Bouaké, 17 jan 2026 (AIP)- Une délégation de l’Union des journalistes de Bouaké (UJB) a effectué, vendredi 16 janvier 2026, une visite de terrain sur le site du projet de reboisement forestier initié par cette organisation à Agbakro, localité située à environ 7 km de Diabo et à près de 18 km à l’ouest de Bouaké.
Cette visite, conduite par le président de l’UJB, Soro Korona, s’inscrivait dans le cadre du suivi du projet de reboisement lancé le 19 juin 2024. Le projet porte sur la création d’une plantation de tecks sur une superficie d’un hectare, avec l’appui technique du cantonnement des Eaux et Forêts de Botro, en vue de contribuer à la reconstitution du couvert forestier national.

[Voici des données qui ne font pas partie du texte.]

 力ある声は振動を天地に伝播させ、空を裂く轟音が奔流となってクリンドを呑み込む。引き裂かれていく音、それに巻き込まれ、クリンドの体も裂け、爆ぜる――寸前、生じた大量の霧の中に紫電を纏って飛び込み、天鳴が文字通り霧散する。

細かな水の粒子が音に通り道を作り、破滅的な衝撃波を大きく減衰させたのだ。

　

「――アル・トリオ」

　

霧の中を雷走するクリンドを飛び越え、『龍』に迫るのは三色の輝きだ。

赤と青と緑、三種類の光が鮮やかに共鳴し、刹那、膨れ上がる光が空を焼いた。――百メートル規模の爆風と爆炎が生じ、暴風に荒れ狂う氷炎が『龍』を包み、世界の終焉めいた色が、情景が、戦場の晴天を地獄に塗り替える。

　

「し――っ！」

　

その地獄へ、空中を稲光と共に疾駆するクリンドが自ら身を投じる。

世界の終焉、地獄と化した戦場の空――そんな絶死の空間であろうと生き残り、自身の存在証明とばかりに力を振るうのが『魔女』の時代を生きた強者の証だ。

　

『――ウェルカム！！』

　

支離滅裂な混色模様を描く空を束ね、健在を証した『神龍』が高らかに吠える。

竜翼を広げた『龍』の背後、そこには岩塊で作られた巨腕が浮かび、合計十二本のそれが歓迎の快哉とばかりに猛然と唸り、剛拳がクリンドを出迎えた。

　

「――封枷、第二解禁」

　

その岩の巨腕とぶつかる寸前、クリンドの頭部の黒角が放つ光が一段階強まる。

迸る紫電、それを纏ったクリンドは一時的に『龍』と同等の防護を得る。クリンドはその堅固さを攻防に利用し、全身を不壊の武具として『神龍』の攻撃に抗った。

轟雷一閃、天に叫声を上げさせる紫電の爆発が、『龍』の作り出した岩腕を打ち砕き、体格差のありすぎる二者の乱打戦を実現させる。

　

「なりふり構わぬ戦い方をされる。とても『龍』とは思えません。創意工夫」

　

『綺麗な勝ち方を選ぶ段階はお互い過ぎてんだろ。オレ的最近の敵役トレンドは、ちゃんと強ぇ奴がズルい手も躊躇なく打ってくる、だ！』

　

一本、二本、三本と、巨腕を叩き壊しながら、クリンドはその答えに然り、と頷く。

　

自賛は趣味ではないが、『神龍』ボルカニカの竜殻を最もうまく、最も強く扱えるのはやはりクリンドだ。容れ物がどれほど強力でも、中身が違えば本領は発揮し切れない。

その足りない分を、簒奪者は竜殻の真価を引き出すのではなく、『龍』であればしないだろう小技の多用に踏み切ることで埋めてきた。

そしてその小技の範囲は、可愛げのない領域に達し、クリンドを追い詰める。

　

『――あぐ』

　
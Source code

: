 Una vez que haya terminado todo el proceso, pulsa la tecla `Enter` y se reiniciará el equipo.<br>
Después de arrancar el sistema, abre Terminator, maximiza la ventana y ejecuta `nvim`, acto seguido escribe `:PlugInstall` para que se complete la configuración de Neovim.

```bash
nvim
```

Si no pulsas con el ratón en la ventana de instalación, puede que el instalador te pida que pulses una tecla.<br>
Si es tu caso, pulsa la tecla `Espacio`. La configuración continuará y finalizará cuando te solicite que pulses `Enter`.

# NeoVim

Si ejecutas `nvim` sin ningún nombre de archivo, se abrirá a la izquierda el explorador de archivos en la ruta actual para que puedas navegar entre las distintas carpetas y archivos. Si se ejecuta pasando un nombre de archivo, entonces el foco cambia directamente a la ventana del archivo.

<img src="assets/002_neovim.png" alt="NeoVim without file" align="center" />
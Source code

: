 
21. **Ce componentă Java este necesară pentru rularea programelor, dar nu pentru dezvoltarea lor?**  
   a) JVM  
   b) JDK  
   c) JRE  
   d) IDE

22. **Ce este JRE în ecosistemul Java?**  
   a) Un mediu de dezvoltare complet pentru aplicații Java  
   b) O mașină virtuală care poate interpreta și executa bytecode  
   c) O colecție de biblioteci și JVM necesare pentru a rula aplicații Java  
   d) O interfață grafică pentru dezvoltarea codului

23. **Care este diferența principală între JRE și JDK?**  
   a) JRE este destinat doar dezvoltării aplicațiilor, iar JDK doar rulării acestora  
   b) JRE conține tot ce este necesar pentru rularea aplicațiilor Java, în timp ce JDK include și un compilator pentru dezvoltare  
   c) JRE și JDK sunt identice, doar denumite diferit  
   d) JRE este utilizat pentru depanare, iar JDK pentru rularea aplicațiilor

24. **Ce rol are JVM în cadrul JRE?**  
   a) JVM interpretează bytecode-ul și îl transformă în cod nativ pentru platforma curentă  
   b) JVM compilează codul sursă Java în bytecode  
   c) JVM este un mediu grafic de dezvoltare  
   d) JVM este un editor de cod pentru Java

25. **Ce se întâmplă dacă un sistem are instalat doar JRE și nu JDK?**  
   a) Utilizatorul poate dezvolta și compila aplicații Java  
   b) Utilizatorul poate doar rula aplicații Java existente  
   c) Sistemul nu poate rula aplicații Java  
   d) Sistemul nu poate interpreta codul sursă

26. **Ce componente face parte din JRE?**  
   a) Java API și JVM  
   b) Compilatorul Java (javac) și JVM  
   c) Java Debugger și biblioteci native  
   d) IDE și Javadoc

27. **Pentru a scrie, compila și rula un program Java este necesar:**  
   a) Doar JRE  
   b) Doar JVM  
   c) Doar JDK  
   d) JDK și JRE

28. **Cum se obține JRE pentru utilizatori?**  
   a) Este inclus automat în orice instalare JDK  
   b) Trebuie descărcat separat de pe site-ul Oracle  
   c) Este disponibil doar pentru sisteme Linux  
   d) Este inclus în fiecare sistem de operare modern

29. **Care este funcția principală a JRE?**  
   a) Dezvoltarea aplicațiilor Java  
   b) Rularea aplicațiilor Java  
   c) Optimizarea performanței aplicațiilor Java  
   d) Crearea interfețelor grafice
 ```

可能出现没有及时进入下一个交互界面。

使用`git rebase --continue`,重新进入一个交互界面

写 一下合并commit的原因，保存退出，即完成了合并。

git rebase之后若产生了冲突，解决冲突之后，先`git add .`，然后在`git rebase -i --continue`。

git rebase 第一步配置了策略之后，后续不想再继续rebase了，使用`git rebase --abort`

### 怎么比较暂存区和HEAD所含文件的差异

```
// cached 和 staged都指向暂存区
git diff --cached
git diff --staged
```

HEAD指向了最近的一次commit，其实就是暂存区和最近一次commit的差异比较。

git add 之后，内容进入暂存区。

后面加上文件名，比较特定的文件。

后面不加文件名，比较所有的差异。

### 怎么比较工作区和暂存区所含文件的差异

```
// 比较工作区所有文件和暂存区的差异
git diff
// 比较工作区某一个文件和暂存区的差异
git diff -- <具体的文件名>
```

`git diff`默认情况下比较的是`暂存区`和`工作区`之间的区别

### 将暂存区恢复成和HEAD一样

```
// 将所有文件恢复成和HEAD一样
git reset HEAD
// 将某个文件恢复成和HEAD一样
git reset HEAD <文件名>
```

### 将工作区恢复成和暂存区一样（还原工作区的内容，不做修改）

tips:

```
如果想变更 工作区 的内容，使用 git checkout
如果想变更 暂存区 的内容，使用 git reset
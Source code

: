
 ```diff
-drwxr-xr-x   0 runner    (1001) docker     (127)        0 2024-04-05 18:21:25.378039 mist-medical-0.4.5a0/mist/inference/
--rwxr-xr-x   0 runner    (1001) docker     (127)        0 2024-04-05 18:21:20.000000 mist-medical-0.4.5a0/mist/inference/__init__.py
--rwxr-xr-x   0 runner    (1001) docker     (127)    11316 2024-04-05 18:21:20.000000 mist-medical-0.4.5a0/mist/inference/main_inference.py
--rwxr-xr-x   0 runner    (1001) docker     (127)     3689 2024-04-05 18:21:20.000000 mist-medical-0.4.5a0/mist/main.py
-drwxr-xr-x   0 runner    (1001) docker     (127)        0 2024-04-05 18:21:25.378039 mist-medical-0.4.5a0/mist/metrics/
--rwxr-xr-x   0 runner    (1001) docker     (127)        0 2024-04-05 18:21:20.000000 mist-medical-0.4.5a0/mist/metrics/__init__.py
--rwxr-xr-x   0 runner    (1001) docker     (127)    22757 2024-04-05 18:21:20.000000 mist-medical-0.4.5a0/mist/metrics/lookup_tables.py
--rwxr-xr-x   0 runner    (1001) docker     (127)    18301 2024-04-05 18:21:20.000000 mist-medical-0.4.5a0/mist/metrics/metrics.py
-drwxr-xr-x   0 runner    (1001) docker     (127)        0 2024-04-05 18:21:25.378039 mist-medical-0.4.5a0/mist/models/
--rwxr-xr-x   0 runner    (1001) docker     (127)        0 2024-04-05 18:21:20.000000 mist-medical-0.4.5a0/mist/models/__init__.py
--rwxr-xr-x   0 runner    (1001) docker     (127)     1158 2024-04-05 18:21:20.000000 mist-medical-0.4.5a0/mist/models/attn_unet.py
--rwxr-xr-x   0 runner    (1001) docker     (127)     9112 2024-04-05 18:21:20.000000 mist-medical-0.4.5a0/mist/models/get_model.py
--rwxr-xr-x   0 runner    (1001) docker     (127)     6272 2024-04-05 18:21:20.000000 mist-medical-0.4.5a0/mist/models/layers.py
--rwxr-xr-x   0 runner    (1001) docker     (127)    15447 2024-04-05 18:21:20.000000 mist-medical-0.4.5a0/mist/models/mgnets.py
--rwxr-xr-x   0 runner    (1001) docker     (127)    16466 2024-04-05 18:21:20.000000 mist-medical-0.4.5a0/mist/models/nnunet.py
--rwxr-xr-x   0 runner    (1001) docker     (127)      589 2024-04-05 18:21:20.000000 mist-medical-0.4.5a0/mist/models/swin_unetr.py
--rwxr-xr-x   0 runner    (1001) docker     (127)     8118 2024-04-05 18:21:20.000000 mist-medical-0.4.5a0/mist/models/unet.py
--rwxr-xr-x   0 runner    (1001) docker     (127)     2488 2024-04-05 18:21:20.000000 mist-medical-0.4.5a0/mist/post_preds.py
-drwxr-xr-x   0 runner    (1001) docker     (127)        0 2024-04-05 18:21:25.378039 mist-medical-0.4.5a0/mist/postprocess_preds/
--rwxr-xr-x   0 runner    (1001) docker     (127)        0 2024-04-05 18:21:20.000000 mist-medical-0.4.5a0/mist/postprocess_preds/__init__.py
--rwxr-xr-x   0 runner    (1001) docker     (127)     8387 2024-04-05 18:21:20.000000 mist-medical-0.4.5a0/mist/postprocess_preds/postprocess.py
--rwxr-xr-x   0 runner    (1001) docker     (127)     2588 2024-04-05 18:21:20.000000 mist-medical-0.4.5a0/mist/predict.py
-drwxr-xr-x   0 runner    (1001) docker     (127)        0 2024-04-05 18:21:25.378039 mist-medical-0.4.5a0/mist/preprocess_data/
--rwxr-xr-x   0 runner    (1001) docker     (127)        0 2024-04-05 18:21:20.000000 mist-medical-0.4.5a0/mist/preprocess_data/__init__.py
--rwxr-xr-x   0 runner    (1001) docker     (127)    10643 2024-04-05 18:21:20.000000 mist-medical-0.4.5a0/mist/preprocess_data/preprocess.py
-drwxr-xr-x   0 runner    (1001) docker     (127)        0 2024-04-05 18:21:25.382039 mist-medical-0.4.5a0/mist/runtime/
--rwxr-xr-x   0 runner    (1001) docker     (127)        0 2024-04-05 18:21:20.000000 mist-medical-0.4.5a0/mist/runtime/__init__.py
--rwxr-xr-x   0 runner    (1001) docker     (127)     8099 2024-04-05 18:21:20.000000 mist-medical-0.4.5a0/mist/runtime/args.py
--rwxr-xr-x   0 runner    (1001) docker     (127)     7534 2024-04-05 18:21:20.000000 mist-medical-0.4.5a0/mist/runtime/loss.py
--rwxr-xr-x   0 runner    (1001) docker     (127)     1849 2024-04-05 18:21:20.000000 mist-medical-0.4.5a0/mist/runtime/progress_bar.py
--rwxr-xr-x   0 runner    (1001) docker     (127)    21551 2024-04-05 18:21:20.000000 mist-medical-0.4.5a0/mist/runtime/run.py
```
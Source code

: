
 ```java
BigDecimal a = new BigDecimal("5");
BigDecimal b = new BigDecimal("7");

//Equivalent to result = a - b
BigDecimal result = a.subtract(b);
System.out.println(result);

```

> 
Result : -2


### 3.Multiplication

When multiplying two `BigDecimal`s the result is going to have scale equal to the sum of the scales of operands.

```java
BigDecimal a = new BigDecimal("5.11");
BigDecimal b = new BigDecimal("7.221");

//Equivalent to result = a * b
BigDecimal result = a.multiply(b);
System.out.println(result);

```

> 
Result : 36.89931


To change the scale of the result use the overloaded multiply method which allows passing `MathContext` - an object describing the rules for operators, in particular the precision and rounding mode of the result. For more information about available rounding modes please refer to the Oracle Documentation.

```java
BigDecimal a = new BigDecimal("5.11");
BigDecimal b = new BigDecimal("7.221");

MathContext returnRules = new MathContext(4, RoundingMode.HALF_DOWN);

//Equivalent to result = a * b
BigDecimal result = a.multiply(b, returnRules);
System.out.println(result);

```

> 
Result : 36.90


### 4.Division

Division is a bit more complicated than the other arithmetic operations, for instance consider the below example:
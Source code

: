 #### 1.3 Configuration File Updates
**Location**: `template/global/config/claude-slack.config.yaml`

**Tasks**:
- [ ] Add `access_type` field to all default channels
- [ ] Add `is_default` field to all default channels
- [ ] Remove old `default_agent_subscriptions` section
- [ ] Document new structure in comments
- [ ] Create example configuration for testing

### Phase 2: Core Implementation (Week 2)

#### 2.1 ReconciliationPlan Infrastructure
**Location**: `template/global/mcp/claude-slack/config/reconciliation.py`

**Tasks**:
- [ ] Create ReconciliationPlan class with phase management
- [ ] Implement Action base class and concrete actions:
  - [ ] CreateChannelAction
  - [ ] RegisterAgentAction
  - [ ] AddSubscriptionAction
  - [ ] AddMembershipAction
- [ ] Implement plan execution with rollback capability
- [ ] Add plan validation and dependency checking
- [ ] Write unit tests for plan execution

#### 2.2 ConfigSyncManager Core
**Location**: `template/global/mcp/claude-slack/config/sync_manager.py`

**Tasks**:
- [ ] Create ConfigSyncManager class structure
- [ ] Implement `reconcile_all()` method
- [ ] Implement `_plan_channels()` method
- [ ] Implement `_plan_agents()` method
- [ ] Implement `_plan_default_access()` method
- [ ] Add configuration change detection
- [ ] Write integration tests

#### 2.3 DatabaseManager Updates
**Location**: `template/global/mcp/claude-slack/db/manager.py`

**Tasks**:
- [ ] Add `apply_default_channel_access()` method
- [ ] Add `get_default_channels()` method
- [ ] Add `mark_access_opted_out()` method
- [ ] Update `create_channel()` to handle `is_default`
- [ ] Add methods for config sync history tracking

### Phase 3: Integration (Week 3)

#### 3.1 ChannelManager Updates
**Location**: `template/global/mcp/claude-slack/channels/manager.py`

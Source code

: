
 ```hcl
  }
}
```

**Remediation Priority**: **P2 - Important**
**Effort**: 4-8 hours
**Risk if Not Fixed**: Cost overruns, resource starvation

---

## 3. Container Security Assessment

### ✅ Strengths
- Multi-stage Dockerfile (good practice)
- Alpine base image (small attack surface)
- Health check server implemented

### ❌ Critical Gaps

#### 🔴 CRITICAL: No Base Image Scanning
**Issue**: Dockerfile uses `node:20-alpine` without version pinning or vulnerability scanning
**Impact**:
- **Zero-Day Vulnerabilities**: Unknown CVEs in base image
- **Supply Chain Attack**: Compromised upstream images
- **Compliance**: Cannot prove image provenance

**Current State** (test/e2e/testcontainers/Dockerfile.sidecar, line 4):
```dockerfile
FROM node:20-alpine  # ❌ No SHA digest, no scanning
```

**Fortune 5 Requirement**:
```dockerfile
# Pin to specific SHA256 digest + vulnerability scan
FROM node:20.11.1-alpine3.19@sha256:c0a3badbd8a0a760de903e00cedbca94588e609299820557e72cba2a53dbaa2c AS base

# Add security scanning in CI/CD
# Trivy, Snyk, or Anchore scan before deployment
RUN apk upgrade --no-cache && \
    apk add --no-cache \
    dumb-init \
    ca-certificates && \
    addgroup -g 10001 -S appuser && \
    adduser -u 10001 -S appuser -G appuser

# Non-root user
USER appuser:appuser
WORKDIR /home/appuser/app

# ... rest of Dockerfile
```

Selon M. Soro, cette initiative vise à participer à la lutte contre la déforestation en Côte d’Ivoire, où le couvert forestier est passé d’environ 16 millions d’hectares en 1960 à 2,97 millions d’hectares aujourd’hui, dont 517 000 hectares de forêt primaire.
À l’issue de la visite, le président de l’UJB a exprimé sa satisfaction quant à l’évolution des plants. Il a indiqué que, malgré le déficit pluviométrique enregistré au cours de l’année 2025, les plants de teck poursuivent leur croissance. Il a relevé l’existence de zones où certains plants n’ont pas évolué de manière satisfaisante, précisant que des démarches seront entreprises auprès des services des Eaux et Forêts pour procéder à leur remplacement.
M. Soro a également insisté sur la nécessité d’assurer l’entretien permanent du site afin de favoriser le développement des plants. Il a fait observer que les plants situés dans les zones exploitées pour les cultures vivrières présentent une croissance supérieure à deux mètres, tandis que ceux se trouvant dans les parties envahies par les herbes sauvages n’atteignent pas, pour la plupart, plus de dix centimètres.
L’objectif du projet, a-t-il expliqué, est d’inciter les populations rurales d’Agbakro à adopter des pratiques de reboisement pour faire face aux effets du dérèglement climatique, notamment la hausse des températures, la baisse de la pluviométrie et les feux de brousse, qui ont un impact sur les productions agricoles. Il a souligné que le reboisement constitue une réponse aux changements climatiques et a invité les populations locales à s’approprier le projet afin de faire d’Agbakro un village de référence en matière de reboisement dans la région de Gbêkê.
Le projet de l’UJB intègre également une dimension économique et sociale. Il prévoit la mise en culture de spéculations vivrières telles que le haricot, le soja et le maïs, destinées à approvisionner gratuitement la cantine de l’école primaire du village. À terme, les femmes de la communauté seront autorisées à exploiter la parcelle reboisée pour la production de cultures vivrières destinées à la commercialisation, à leur profit.
Selon les responsables du projet, la parcelle reboisée sera rétrocédée au village d’Agbakro dans un délai de deux à trois ans, afin d’assurer la pérennité de l’initiative et l’implication durable des populations locales dans la gestion du site.